> [Your assignment]:
Find the word "mokahr" below. Copy each line that has it.
----- Data section -----
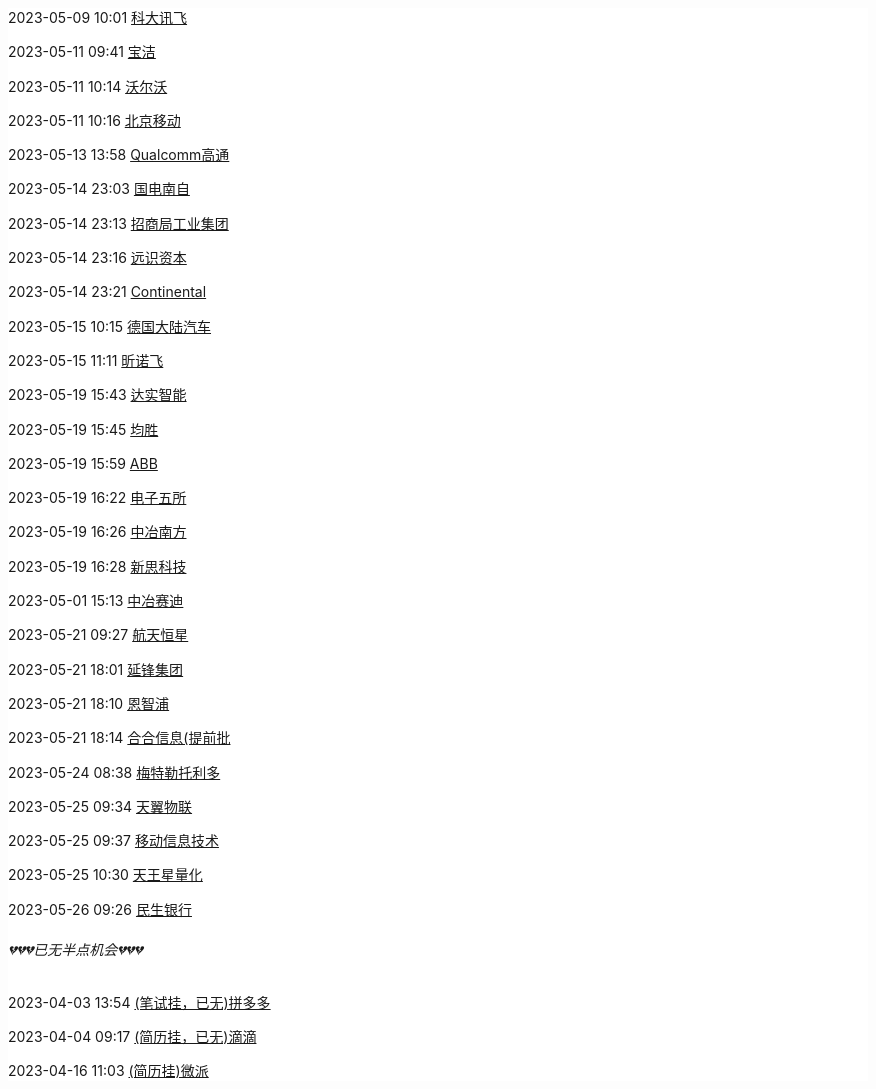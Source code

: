 2023-05-09 10:01 [科大讯飞](https://mp.weixin.qq.com/s/Di-vZtHIPNnZ4JVfexvjHg)

2023-05-11 09:41 [宝洁](https://mp.weixin.qq.com/s/UZoCJHfGQu7hNBcaa9b8KQ)

2023-05-11 10:14 [沃尔沃](https://app.mokahr.com/social-recruitment/volvocars/67891#/jobs)

2023-05-11 10:16 [北京移动](http://campus.51job.com/bjydyyjh2023/index1.html)

2023-05-13 13:58 [Qualcomm高通](https://www.nowcoder.com/jobs/company-project?dockSourceProjectId=122429&recruitType=1)

2023-05-14 23:03 [国电南自](https://mp.weixin.qq.com/s/wUnTIbXdqrCAuUeo0Ra68A)

2023-05-14 23:13 [招商局工业集团](http://cmirecruit.pincn.com/intern.html)

2023-05-14 23:16 [远识资本](https://mp.weixin.qq.com/s/OB5U4FT40dGrs44Squo8Ow)

2023-05-14 23:21 [Continental](https://mp.weixin.qq.com/s/nLLXjFKJMl1doDCMKu-Lrg)

2023-05-15 10:15 [德国大陆汽车](https://www.shixiseng.com/intern/inn_qmyguwh75v5c)

2023-05-15 11:11 [昕诺飞](https://www.shixiseng.com/com/com_gatqtmtw2dg0)

2023-05-19 15:43 [达实智能](http://www.chn-das.com/PostdoctoralRecruitment/index.aspx)

2023-05-19 15:45 [均胜](https://mp.weixin.qq.com/s/epgxScEOIAB3-19dVUu4Nw)

2023-05-19 15:59 [ABB](https://mp.weixin.qq.com/s/HFW2cioc_oMZMxIbPcfRfA)

2023-05-19 16:22 [电子五所](https://www.ceprei.com/contents/13/18733.html)

2023-05-19 16:26 [中冶南方](https://mp.weixin.qq.com/s/H3lnTEMgYpDIA-cyff9tRA)

2023-05-19 16:28 [新思科技](https://mp.weixin.qq.com/s/PENbjet9gxVVw2AU__Nnsw)

2023-05-01 15:13 [中冶赛迪](http://hr.cisdi.com.cn/user_joblist.php)

2023-05-21 09:27 [航天恒星](http://hthx.zhaopin.com/job.html)

2023-05-21 18:01 [延锋集团](http://campus.51job.com/yanfeng2024/#/job)

2023-05-21 18:10 [恩智浦](https://mp.weixin.qq.com/s/gS93MDagQj-YZxgDNOG24w)

2023-05-21 18:14 [合合信息(提前批](https://intsig.zhiye.com/campus/jobs)

2023-05-24 08:38 [梅特勒托利多](https://mp.weixin.qq.com/s/z1S9l0q9khaYNro9slwvtw)

2023-05-25 09:34 [天翼物联](http://campus.51job.com/2023/tywl/main.html#welfare)

2023-05-25 09:37 [移动信息技术](https://bigdata.10086.cn//honghu/hhweb/#/invite?id=3)

2023-05-25 10:30 [天王星量化](https://mp.weixin.qq.com/s/rs-l0T5kChK5-UucDupNCw)

2023-05-26 09:26 [民生银行](http://career.cmbc.com.cn:8080/#/app/home)



######  💔💔💔已无半点机会💔💔💔

2023-04-03 13:54 [(笔试挂，已无)拼多多](https://careers.pinduoduo.com/campus/personal-center)

2023-04-04 09:17 [(简历挂，已无)滴滴](http://campus.didiglobal.com/campus_apply/didiglobal/6223#/candidateHome/applications)

2023-04-16 11:03 [(简历挂)微派](https://app.mokahr.com/campus_apply/wepie/7360#/candidateHome/applications)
-----
> [Answer to the exercise]:
2023-05-11 10:14 [沃尔沃](https://app.mokahr.com/social-recruitment/volvocars/67891#/jobs)
2023-04-16 11:03 [(简历挂)微派](https://app.mokahr.com/campus_apply/wepie/7360#/candidateHome/applications)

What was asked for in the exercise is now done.